NIH Workshop on the Role of Generalist Repositories to Enhance Data Discoverability and Reuse: Workshop Summary

Written by Maryann Martone and Shelley Stall

Introduction

Keynote: A Blueprint for the Research Data Landscape

Day 1: A Landscape of Generalist Repositories and Challenges in Data Discovery and Reuse

Day 2: Facilitating Reproducibility and Managing Technical and Cultural Change in Research

Three Key Themes

Outcomes and Next Steps

Summary

The NIH Workshop on the Role of Generalist Repositories to Enhance Data Discoverability and Reuse highlighted the breadth and depth of activities of generalist and institutional repositories in supporting biomedical researchers and biomedical data. The discussions across the two days indicated that a healthy ecosystem characterized by “coopetition” is starting to emerge. Provided this ecosystem continues to remain healthy, we have a functioning infrastructure for supporting many elements of the NIH Strategic Plan for Data Science. The discussion and presentations also reinforced that data are not the only component of a healthy generalist repository ecosystem, but that people and software are also necessary. In some sense both comprise the “missing middle” between raw data and the scientific outcomes that result; bridging that gap can ultimately allow data to be put to productive use. Following the workshop, generalist repositories have been working together to develop a summary of repository capabilities to establish the “coopetition” framework. UPDATE: On July 16, 2020, the workshop co-chairs and participating generalist repositories published a generalist repository comparison chart (link is external).

Presentations and recordings from this workshop are available.

Introduction

The NIH hosted a workshop Feb. 11-12, 2020, with more than 750 in-person and videocast attendees to explore the roles of generalist and institutional data repositories in the biomedical data repository landscape. The workshop had five key goals and supported NIH’s ongoing efforts to provide researchers with appropriate solutions to make their data findable, accessible, interoperable, and reusable (FAIR).

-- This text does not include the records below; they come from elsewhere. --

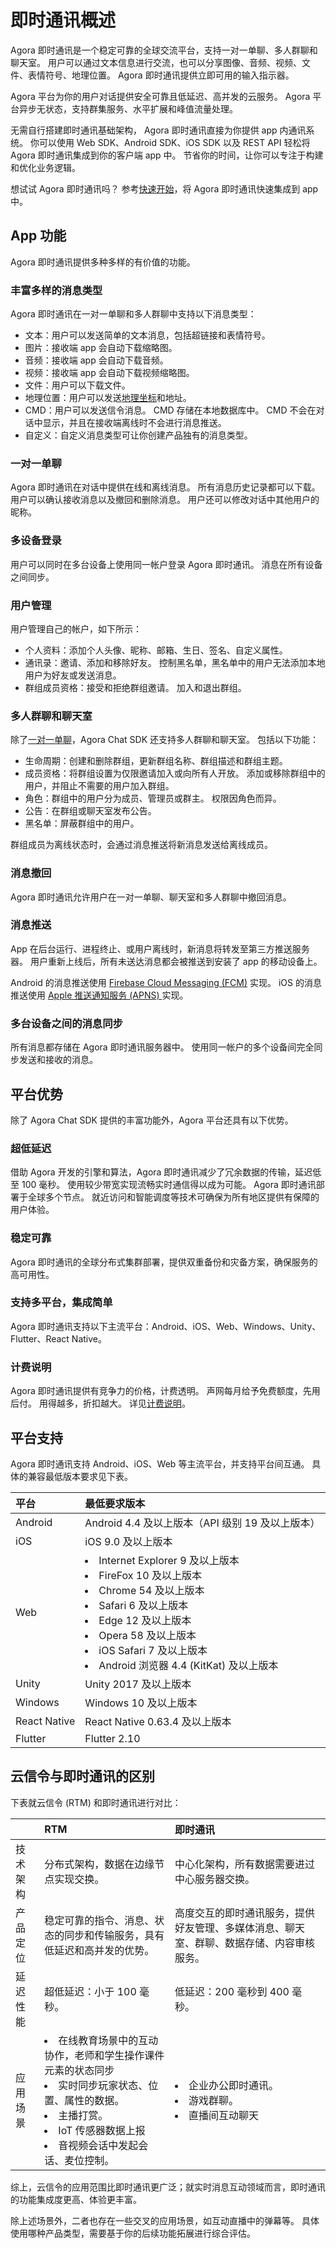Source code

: # 即时通讯概述

Agora 即时通讯是一个稳定可靠的全球交流平台，支持一对一单聊、多人群聊和聊天室。 用户可以通过文本信息进行交流，也可以分享图像、音频、视频、文件、表情符号、地理位置。 Agora 即时通讯提供立即可用的输入指示器。

Agora 平台为你的用户对话提供安全可靠且低延迟、高并发的云服务。 Agora 平台异步无状态，支持群集服务、水平扩展和峰值流量处理。

无需自行搭建即时通讯基础架构， Agora 即时通讯直接为你提供 app 内通讯系统。 你可以使用 Web SDK、Android SDK、iOS SDK 以及 REST API 轻松将 Agora 即时通讯集成到你的客户端 app 中。 节省你的时间，让你可以专注于构建和优化业务逻辑。

想试试 Agora 即时通讯吗？ 参考[快速开始](./agora_chat_get_started_android?platform=Android)，将 Agora 即时通讯快速集成到 app 中。

## App 功能

Agora 即时通讯提供多种多样的有价值的功能。

### 丰富多样的消息类型

Agora 即时通讯在一对一单聊和多人群聊中支持以下消息类型：

- 文本：用户可以发送简单的文本消息，包括超链接和表情符号。
- 图片：接收端 app 会自动下载缩略图。
- 音频：接收端 app 会自动下载音频。
- 视频：接收端 app 会自动下载视频缩略图。
- 文件：用户可以下载文件。
- 地理位置：用户可以发送[地理坐标](https://zh.wikipedia.org/wiki/%E5%9C%B0%E7%90%86%E5%9D%90%E6%A0%87%E7%B3%BB)和地址。
- CMD：用户可以发送信令消息。 CMD 存储在本地数据库中。 CMD 不会在对话中显示，并且在接收端离线时不会进行消息推送。
- 自定义：自定义消息类型可让你创建产品独有的消息类型。

<a name="one-to-one-chat"></a>
### 一对一单聊

Agora 即时通讯在对话中提供在线和离线消息。 所有消息历史记录都可以下载。 用户可以确认接收消息以及撤回和删除消息。 用户还可以修改对话中其他用户的昵称。

### 多设备登录

用户可以同时在多台设备上使用同一帐户登录 Agora 即时通讯。 消息在所有设备之间同步。

### 用户管理

用户管理自己的帐户，如下所示：

- 个人资料：添加个人头像、昵称、邮箱、生日、签名、自定义属性。
- 通讯录：邀请、添加和移除好友。 控制黑名单，黑名单中的用户无法添加本地用户为好友或发送消息。
- 群组成员资格：接受和拒绝群组邀请。 加入和退出群组。

### 多人群聊和聊天室

除了[一对一单聊](#one-to-one-chat)，Agora Chat SDK 还支持多人群聊和聊天室。 包括以下功能：

- 生命周期：创建和删除群组，更新群组名称、群组描述和群组主题。
- 成员资格：将群组设置为仅限邀请加入或向所有人开放。 添加或移除群组中的用户，并阻止不需要的用户加入群组。
- 角色：群组中的用户分为成员、管理员或群主。 权限因角色而异。
- 公告：在群组或聊天室发布公告。
- 黑名单：屏蔽群组中的用户。

群组成员为离线状态时，会通过消息推送将新消息发送给离线成员。


### 消息撤回

Agora 即时通讯允许用户在一对一单聊、聊天室和多人群聊中撤回消息。

### 消息推送

App 在后台运行、进程终止、或用户离线时，新消息将转发至第三方推送服务器。 用户重新上线后，所有未送达消息都会被推送到安装了 app 的移动设备上。

Android 的消息推送使用 [Firebase Cloud Messaging (FCM)](https://pub.dev/packages/firebase_messaging) 实现。 iOS 的消息推送使用 [Apple 推送通知服务 (APNS) ](https://pub.dev/packages/flutter_apns) 实现。

### 多台设备之间的消息同步

所有消息都存储在 Agora 即时通讯服务器中。 使用同一帐户的多个设备间完全同步发送和接收的消息。


## 平台优势

除了 Agora Chat SDK 提供的丰富功能外，Agora 平台还具有以下优势。

### 超低延迟

借助 Agora 开发的引擎和算法，Agora 即时通讯减少了冗余数据的传输，延迟低至 100 毫秒。 使用较少带宽实现流畅实时通信得以成为可能。 Agora 即时通讯部署于全球多个节点。 就近访问和智能调度等技术可确保为所有地区提供有保障的用户体验。

### 稳定可靠

Agora 即时通讯的全球分布式集群部署，提供双重备份和灾备方案，确保服务的高可用性。

### 支持多平台，集成简单

Agora 即时通讯支持以下主流平台：Android、iOS、Web、Windows、Unity、Flutter、React Native。

### 计费说明

Agora 即时通讯提供有竞争力的价格，计费透明。 声网每月给予免费额度，先用后付。 用得越多，折扣越大。 详见[计费说明](./agora_chat_pricing)。


## 平台支持

Agora 即时通讯支持 Android、iOS、Web 等主流平台，并支持平台间互通。 具体的兼容最低版本要求见下表。

| 平台 | 最低要求版本 |
| :------- | :----------------------------------------------------------- |
| Android | Android 4.4 及以上版本（API 级别 19 及以上版本） |
| iOS | iOS 9.0 及以上版本 |
| Web | <li>Internet Explorer 9 及以上版本</li><li>FireFox 10 及以上版本</li><li>Chrome 54 及以上版本</li><li>Safari 6 及以上版本</li><li>Edge 12 及以上版本</li><li>Opera 58 及以上版本</li><li>iOS Safari 7 及以上版本</li><li>Android 浏览器 4.4 (KitKat) 及以上版本</li> |
| Unity | Unity 2017 及以上版本 |
| Windows | Windows 10 及以上版本 |
| React Native | React Native 0.63.4 及以上版本 |
| Flutter | Flutter 2.10 |


## 云信令与即时通讯的区别

下表就云信令 (RTM) 和即时通讯进行对比：

|          | RTM | 即时通讯 |
| :------- | :---------------- | :----------------- |
| 技术架构 | 分布式架构，数据在边缘节点实现交换。 | 中心化架构，所有数据需要进过中心服务器交换。 |
| 产品定位 | 稳定可靠的指令、消息、状态的同步和传输服务，具有低延迟和高并发的优势。 | 高度交互的即时通讯服务，提供好友管理、多媒体消息、聊天室、群聊、数据存储、内容审核服务。 |
| 延迟性能 | 超低延迟：小于 100 毫秒。 | 低延迟：200 毫秒到 400 毫秒。 |
| 应用场景 | <li>在线教育场景中的互动协作，老师和学生操作课件元素的状态同步<li>实时同步玩家状态、位置、属性的数据。<li>主播打赏。<li>IoT 传感器数据上报<li>音视频会话中发起会话、麦位控制。 | <li>企业办公即时通讯。<li>游戏群聊。<li>直播间互动聊天 |

综上，云信令的应用范围比即时通讯更广泛；就实时消息互动领域而言，即时通讯的功能集成度更高、体验更丰富。

除上述场景外，二者也存在一些交叉的应用场景，如互动直播中的弹幕等。 具体使用哪种产品类型，需要基于你的后续功能拓展进行综合评估。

The meeting was co-chaired by Maryann Martone, professor emerita of neuroscience at the University of California, San Diego and chief scientific officer of SciCrunch, Inc., and Shelley Stall, the senior director for data leadership at the American Geophysical Union working with the Earth, space, and environmental community to improve data management practices, most recently with the Enabling FAIR Data Project (link is external).

Patricia Flatley Brennan, Ph.D., director of the National Library of Medicine, opened the meeting by affirming how this workshop will inform NIH as work continues to implement the NIH Strategic Plan for Data Science. She stated, “We cannot survive the data revolution without significant federal investment.” Dr. Brennan challenged the participants, stating, “We need to build the intellectual infrastructure for discovery.... We must create technical and cultural changes to make this happen.” She reiterated that we are all on this journey together and need to continue moving forward.

Keynote: A Blueprint for the Research Data Landscape

Sayeed Choudhury, associate dean for research data management at Johns Hopkins University, delivered the keynote around three key themes that provided a framework for workshops sessions.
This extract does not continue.